◆ **RAW DATA**
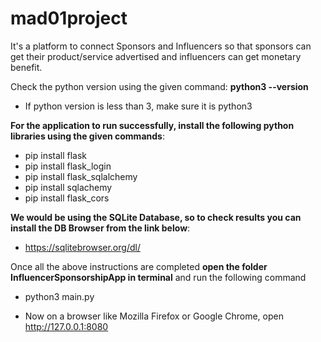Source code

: # mad01project
It's a platform to connect Sponsors and Influencers so that sponsors can get their product/service advertised and influencers can get monetary benefit.

Check the python version using the given command: **python3 --version**
  - If python version is less than 3, make sure it is python3

**For the application to run successfully, install the following python libraries using the given commands**:
 - pip install flask
 - pip install flask_login
 - pip install flask_sqlalchemy
 - pip install sqlachemy
 - pip install flask_cors

**We would be using the SQLite Database, so to check results you can install the DB Browser from the link below**:
  - https://sqlitebrowser.org/dl/

Once all the above instructions are completed **open the folder InfluencerSponsorshipApp in terminal** and run the following command
 - python3 main.py

- Now on a browser like Mozilla Firefox or Google Chrome, open http://127.0.0.1:8080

◆ **WHAT YOU HAVE TO DO**
Please give an exact copy of the lines above, beginning with the line containing "would be using" and running through the line containing "- https://sqlitebrowser.org/dl/", and of no other lines.

◆ **FINISHED TASK**
**We would be using the SQLite Database, so to check results you can install the DB Browser from the link below**:
  - https://sqlitebrowser.org/dl/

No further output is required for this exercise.